PARIS, Oct. 5 (Xinhua) -- Very few people can afford 4.9 billion euros (6.7 billion U.S. dollars), not to mention a computer consultant with a monthly pay of 3,168 dollars.
Jerome Kerviel, 33, however, had to pay the great amount of money due to his fraud performance which had left an irreversible loophole and brought Societe Generale (SocGen), one of the biggest European bank, to the brim of bankruptcy.
Kerviel's lawyer Olivier Metzer said Tuesday they would appeal against the court's conviction to sentence Kerviel to five years in prison and to compensate the 6.7 billion dollars including interest to SocGen.
"We are going to eject an appeal against the unacceptable judgment," Metzner told reporters.
It was irrational for the ruling to exclude the bank system from any responsibility and only blame all damage on the individual defendant, Metzer argued.
Paris criminal court convicted the former trader guilty of breach of trust, forgery and entering false data into computers.
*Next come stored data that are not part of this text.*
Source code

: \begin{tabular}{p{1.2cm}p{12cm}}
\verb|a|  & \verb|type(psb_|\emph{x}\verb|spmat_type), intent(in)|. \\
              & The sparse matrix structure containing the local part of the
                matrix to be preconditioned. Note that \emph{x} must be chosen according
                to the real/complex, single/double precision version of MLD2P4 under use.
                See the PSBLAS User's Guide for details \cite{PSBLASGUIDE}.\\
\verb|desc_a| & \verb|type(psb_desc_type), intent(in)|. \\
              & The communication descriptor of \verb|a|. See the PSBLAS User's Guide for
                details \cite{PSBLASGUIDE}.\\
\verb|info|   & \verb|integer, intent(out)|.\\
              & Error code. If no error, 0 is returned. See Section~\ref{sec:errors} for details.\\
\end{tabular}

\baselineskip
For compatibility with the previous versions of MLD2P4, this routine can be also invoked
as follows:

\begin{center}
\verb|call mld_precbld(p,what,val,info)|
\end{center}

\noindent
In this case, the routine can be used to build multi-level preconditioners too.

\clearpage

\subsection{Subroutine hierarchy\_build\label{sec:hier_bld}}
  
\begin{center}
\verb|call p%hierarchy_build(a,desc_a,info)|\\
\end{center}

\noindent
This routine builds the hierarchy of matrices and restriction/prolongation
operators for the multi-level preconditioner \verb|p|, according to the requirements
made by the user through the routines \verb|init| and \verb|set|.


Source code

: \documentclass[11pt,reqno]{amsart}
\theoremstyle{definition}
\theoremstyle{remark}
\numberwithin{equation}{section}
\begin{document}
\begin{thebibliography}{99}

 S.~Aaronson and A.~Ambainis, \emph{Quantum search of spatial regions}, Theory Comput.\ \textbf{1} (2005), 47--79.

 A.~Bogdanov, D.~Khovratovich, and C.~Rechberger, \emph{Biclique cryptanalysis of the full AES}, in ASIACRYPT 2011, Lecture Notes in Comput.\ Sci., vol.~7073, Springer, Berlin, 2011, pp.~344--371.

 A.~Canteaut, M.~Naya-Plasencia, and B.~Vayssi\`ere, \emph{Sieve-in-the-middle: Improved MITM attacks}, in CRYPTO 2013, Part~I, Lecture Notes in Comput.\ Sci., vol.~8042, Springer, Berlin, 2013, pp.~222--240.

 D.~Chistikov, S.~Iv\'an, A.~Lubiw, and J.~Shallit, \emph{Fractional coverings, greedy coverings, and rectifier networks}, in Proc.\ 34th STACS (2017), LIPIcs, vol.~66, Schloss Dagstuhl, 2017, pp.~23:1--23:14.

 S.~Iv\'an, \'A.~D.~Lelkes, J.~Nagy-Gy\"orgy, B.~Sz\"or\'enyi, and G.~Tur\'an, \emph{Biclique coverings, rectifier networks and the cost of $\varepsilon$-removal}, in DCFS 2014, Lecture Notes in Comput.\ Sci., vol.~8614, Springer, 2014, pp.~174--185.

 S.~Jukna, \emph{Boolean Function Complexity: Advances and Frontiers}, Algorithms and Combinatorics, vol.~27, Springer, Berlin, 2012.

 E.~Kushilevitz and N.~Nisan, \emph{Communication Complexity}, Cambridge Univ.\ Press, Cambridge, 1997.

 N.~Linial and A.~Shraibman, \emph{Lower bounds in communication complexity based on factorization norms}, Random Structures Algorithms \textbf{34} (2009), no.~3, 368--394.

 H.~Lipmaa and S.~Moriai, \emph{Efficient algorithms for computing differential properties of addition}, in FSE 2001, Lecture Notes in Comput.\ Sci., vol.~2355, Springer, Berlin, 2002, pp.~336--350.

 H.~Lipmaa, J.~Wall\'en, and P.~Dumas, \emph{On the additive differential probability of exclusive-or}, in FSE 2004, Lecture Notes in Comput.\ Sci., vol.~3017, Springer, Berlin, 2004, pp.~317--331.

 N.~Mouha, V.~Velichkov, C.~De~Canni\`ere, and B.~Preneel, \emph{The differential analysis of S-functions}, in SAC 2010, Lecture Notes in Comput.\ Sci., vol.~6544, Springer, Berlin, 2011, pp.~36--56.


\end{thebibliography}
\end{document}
Kerviel admitted his sneaking performance but insisted his supervisors knew what he was doing and neglected him until the amount turned too big to hide.
A judge at the court declared that the defendant's testimony of SocGen's awareness of his activities could not be verified.
Between late 2007 and early 2008, Kerviel gambled position with fictive transactions up to 50 billion euros (68.9 billion dollars) and finally caused the sky-high loss.
Local media estimated it would cost Kerviel 17,000 years to reimburse the damages to SocGen.